Stored items from a collection:
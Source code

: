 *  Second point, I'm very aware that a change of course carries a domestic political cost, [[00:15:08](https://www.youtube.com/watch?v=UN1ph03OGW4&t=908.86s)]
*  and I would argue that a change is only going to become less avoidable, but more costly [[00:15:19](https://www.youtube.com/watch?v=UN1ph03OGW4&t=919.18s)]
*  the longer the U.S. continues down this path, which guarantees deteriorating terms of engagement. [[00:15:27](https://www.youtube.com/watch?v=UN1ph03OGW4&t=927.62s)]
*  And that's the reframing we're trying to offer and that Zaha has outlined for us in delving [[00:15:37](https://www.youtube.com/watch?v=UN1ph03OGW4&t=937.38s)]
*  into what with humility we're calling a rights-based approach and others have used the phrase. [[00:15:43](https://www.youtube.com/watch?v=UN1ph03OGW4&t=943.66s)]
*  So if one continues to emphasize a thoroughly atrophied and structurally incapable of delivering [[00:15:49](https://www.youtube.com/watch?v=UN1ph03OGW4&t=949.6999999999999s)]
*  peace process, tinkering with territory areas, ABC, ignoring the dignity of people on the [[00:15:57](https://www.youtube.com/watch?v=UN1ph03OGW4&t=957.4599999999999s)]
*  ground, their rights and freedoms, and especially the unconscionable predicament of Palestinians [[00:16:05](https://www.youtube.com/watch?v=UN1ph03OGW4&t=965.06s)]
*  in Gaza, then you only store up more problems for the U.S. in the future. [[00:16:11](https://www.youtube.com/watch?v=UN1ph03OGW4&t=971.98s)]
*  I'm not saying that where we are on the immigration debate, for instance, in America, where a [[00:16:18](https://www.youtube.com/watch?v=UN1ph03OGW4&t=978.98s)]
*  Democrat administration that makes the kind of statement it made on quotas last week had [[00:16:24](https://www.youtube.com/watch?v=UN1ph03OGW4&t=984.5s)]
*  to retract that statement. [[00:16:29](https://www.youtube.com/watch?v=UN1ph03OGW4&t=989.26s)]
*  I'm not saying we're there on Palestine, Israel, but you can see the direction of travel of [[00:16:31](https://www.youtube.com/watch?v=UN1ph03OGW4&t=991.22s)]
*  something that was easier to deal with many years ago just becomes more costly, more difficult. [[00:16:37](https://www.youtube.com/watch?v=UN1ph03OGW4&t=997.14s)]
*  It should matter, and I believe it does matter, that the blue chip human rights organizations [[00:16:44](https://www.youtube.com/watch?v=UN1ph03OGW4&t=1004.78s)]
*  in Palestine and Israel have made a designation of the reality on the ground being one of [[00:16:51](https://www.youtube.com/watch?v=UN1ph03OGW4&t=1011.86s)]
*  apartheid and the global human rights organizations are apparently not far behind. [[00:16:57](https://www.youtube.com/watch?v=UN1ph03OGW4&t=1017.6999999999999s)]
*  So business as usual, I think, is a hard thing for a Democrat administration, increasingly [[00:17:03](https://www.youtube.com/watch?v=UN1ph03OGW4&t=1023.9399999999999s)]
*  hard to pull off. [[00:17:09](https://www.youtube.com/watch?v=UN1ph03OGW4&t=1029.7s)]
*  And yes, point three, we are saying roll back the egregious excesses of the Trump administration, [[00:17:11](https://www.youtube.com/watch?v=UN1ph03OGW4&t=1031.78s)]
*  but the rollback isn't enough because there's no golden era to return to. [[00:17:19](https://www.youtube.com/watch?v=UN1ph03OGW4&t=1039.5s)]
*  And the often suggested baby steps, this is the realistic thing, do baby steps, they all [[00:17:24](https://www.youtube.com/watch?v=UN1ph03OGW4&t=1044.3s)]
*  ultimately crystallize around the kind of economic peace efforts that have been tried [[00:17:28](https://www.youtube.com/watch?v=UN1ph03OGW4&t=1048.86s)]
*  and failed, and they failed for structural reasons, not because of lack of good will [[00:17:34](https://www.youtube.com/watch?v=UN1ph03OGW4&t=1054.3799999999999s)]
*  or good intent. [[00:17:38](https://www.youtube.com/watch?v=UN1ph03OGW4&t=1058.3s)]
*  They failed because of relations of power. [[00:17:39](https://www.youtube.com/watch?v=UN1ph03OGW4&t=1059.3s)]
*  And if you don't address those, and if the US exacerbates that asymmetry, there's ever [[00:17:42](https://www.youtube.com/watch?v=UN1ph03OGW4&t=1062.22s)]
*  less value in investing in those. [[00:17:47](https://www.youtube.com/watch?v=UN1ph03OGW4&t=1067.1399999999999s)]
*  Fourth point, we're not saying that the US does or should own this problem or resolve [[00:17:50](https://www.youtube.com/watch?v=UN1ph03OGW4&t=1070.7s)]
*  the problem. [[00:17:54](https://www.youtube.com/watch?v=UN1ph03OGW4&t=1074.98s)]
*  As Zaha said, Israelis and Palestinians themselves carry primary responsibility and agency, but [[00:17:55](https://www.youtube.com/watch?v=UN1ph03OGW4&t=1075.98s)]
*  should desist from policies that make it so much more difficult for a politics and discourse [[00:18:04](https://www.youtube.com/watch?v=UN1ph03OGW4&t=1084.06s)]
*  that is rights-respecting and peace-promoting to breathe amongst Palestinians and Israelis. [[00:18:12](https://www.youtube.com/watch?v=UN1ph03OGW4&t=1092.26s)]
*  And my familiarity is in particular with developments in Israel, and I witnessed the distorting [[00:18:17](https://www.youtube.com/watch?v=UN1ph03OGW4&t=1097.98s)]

Task
From the entries above, print the lines beginning at the one with "into what with" and stopping after the one with "apartheid and the", exactly as written and with nothing else.

Problem solution
*  into what with humility we're calling a rights-based approach and others have used the phrase. [[00:15:43](https://www.youtube.com/watch?v=UN1ph03OGW4&t=943.66s)]
*  So if one continues to emphasize a thoroughly atrophied and structurally incapable of delivering [[00:15:49](https://www.youtube.com/watch?v=UN1ph03OGW4&t=949.6999999999999s)]
*  peace process, tinkering with territory areas, ABC, ignoring the dignity of people on the [[00:15:57](https://www.youtube.com/watch?v=UN1ph03OGW4&t=957.4599999999999s)]
*  ground, their rights and freedoms, and especially the unconscionable predicament of Palestinians [[00:16:05](https://www.youtube.com/watch?v=UN1ph03OGW4&t=965.06s)]
*  in Gaza, then you only store up more problems for the U.S. in the future. [[00:16:11](https://www.youtube.com/watch?v=UN1ph03OGW4&t=971.98s)]
*  I'm not saying that where we are on the immigration debate, for instance, in America, where a [[00:16:18](https://www.youtube.com/watch?v=UN1ph03OGW4&t=978.98s)]
*  Democrat administration that makes the kind of statement it made on quotas last week had [[00:16:24](https://www.youtube.com/watch?v=UN1ph03OGW4&t=984.5s)]
*  to retract that statement. [[00:16:29](https://www.youtube.com/watch?v=UN1ph03OGW4&t=989.26s)]
*  I'm not saying we're there on Palestine, Israel, but you can see the direction of travel of [[00:16:31](https://www.youtube.com/watch?v=UN1ph03OGW4&t=991.22s)]
*  something that was easier to deal with many years ago just becomes more costly, more difficult. [[00:16:37](https://www.youtube.com/watch?v=UN1ph03OGW4&t=997.14s)]
*  It should matter, and I believe it does matter, that the blue chip human rights organizations [[00:16:44](https://www.youtube.com/watch?v=UN1ph03OGW4&t=1004.78s)]
*  in Palestine and Israel have made a designation of the reality on the ground being one of [[00:16:51](https://www.youtube.com/watch?v=UN1ph03OGW4&t=1011.86s)]
*  apartheid and the global human rights organizations are apparently not far behind. [[00:16:57](https://www.youtube.com/watch?v=UN1ph03OGW4&t=1017.6999999999999s)]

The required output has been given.